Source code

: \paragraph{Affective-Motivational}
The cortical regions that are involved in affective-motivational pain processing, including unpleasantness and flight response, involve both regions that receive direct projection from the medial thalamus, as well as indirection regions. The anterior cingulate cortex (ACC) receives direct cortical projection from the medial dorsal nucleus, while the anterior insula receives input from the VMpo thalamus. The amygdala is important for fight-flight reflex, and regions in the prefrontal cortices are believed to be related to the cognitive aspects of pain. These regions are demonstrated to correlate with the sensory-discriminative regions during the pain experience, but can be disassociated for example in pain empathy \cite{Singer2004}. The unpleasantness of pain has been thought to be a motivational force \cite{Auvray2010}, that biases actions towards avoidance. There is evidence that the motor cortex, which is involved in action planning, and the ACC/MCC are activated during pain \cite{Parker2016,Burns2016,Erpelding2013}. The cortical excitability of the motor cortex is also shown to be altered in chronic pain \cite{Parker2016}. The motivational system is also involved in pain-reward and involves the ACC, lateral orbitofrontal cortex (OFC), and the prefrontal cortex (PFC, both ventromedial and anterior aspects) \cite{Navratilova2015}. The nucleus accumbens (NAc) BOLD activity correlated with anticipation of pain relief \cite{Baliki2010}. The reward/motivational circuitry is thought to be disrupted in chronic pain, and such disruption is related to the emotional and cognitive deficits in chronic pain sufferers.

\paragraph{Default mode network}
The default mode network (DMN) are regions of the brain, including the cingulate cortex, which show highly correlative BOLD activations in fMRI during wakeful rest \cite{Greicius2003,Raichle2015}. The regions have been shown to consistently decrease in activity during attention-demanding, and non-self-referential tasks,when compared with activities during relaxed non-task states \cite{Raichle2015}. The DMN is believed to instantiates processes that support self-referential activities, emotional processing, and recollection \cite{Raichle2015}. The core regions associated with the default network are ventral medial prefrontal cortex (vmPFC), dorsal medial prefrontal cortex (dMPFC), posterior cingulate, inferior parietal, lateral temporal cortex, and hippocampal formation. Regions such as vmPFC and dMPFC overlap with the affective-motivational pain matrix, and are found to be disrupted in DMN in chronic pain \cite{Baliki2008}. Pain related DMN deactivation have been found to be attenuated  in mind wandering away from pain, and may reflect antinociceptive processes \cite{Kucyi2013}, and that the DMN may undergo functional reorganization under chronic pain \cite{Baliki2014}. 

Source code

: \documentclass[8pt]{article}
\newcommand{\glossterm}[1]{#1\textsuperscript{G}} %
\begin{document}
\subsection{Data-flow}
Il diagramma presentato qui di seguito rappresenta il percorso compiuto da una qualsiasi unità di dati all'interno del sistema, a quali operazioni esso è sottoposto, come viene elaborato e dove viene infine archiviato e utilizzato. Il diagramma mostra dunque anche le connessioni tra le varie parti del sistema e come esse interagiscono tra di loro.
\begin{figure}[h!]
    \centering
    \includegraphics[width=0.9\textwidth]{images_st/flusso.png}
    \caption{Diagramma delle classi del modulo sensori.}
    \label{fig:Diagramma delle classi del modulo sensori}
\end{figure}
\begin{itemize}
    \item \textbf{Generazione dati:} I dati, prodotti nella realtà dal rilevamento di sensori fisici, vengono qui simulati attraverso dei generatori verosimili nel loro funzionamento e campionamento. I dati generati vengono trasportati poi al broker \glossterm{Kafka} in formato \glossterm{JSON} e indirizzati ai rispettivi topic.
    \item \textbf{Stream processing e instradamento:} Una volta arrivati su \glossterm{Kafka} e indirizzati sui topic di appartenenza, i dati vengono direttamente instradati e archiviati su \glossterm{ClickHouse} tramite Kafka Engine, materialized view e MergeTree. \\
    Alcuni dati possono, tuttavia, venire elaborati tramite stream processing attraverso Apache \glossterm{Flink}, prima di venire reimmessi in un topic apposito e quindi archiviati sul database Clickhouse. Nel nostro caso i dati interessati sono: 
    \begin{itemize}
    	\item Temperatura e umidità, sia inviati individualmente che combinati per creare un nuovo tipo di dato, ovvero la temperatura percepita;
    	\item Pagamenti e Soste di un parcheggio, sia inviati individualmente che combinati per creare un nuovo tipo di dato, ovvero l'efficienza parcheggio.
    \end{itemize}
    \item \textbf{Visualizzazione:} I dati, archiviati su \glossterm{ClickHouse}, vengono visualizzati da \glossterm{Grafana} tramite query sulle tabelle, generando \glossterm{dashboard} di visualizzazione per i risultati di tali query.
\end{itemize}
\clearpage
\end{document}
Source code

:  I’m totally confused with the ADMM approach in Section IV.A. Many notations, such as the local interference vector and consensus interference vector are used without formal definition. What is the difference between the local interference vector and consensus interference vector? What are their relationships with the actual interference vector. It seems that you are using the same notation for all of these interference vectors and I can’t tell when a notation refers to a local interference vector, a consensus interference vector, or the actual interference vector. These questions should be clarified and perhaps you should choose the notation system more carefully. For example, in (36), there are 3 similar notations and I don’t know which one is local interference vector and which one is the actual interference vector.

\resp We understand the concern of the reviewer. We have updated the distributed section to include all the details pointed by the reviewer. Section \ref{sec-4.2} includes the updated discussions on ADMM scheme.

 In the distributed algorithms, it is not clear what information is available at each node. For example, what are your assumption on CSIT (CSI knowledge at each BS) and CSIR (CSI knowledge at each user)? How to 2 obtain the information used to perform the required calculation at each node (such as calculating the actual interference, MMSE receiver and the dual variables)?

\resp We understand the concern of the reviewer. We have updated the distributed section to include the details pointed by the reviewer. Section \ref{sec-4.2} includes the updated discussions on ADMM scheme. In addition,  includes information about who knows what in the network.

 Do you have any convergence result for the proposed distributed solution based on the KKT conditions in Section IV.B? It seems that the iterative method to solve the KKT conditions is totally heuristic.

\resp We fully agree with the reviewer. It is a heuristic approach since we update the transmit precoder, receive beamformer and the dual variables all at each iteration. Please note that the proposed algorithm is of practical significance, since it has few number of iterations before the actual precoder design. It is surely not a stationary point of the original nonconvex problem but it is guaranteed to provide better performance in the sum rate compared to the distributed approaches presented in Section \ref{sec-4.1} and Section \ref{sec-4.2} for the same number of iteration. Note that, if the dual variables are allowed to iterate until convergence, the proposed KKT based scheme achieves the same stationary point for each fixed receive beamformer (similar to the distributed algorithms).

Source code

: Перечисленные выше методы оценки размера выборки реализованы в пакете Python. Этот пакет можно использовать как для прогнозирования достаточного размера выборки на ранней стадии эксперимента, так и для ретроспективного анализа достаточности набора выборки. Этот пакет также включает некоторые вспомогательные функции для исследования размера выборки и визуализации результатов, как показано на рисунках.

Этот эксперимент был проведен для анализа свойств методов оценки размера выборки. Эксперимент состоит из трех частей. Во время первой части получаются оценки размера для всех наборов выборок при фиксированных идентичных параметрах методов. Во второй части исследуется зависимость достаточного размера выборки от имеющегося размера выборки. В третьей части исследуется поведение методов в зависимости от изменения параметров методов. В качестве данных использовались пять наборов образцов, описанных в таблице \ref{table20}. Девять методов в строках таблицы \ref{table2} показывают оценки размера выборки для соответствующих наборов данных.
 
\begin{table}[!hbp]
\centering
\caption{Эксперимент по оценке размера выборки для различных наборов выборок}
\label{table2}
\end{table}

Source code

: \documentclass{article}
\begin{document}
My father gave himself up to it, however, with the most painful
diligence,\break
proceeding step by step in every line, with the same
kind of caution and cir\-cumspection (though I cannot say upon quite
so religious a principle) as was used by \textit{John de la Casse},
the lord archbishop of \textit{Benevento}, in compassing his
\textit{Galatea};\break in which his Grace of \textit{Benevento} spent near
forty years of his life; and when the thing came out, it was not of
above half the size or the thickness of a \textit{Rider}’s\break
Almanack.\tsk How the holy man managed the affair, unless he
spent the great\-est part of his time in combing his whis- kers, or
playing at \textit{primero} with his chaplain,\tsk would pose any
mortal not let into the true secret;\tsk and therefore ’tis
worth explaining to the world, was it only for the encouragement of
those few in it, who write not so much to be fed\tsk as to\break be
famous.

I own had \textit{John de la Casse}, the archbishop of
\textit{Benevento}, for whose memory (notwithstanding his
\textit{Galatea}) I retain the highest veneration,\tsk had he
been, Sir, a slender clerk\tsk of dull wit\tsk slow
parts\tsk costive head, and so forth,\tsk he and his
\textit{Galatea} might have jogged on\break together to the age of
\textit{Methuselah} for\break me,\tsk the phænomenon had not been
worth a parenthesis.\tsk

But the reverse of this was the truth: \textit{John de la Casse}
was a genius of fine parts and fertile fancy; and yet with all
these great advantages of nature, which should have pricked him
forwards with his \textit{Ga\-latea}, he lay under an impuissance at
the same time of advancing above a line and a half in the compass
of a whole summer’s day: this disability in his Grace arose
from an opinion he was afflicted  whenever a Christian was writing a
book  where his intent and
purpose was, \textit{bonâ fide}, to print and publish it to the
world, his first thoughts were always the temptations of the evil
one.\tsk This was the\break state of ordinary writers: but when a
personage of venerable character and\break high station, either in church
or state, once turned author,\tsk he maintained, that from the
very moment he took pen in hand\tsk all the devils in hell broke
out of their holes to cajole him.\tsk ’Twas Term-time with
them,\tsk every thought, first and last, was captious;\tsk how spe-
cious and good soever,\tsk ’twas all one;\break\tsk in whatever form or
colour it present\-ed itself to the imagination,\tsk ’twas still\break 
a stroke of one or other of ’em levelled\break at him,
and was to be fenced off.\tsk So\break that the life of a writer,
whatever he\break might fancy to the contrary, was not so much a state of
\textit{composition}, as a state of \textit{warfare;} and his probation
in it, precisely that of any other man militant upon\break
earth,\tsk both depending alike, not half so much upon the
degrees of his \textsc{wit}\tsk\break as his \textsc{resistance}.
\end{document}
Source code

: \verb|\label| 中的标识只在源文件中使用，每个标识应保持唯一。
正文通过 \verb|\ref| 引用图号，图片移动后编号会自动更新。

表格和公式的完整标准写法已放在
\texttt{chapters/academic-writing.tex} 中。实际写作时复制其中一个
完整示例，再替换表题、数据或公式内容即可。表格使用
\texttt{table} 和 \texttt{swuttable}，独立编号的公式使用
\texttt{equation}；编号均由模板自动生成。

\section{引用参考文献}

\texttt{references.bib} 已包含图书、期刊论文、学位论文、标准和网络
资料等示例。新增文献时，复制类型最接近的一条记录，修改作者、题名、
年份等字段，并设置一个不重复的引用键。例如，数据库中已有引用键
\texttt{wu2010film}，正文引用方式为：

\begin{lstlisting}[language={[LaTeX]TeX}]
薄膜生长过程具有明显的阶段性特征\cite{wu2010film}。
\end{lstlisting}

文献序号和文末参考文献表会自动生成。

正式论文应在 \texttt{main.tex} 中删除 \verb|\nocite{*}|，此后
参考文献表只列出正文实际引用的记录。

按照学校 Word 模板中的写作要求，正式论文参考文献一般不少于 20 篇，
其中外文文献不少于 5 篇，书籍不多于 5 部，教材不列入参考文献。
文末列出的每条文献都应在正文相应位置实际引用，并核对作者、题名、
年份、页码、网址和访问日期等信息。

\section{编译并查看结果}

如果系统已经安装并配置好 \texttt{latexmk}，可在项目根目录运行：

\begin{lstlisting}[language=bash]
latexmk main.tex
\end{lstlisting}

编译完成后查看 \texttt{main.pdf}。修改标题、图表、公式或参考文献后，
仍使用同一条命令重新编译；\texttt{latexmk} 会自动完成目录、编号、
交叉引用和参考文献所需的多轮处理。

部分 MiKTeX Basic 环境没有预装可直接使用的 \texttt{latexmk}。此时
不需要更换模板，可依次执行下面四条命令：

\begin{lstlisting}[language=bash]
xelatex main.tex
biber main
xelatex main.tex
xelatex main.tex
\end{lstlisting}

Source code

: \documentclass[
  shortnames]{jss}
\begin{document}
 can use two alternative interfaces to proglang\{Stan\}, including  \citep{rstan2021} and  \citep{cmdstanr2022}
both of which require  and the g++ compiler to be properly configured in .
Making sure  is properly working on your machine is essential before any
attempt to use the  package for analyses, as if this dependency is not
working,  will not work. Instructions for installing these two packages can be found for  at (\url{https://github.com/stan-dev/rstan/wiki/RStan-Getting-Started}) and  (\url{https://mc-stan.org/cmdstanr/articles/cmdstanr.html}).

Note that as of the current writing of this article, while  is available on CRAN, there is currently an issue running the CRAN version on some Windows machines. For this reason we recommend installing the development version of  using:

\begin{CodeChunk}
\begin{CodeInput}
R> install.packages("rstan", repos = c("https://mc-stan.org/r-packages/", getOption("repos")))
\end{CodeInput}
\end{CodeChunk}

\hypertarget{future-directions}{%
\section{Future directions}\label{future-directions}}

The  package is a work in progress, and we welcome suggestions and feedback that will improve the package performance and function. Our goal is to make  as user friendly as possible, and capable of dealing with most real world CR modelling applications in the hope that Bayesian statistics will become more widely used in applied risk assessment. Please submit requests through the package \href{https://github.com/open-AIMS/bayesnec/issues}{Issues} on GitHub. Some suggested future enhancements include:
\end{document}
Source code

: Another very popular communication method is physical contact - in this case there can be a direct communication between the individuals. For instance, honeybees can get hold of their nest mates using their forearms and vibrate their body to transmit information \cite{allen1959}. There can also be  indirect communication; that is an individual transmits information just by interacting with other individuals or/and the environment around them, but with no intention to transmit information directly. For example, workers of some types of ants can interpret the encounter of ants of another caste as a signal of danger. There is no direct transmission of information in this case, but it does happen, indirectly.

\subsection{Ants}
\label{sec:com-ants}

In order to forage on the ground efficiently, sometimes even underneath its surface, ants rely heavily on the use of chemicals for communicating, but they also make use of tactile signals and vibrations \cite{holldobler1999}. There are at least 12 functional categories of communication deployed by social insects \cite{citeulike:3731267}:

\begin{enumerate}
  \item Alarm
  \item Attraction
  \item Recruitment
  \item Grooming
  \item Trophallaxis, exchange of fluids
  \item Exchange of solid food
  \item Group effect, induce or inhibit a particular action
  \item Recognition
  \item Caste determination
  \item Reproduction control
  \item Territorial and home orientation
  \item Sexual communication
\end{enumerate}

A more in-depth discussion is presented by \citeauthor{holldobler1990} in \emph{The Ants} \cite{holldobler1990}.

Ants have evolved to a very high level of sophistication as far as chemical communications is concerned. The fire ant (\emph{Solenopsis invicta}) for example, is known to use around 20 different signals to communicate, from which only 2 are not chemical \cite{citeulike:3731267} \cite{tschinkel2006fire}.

--------

Work instructions | A complete answer gives every line of the records holding "great".

Solution for this problem |
spent the great\-est part of his time in combing his whis- kers, or
these great advantages of nature, which should have pricked him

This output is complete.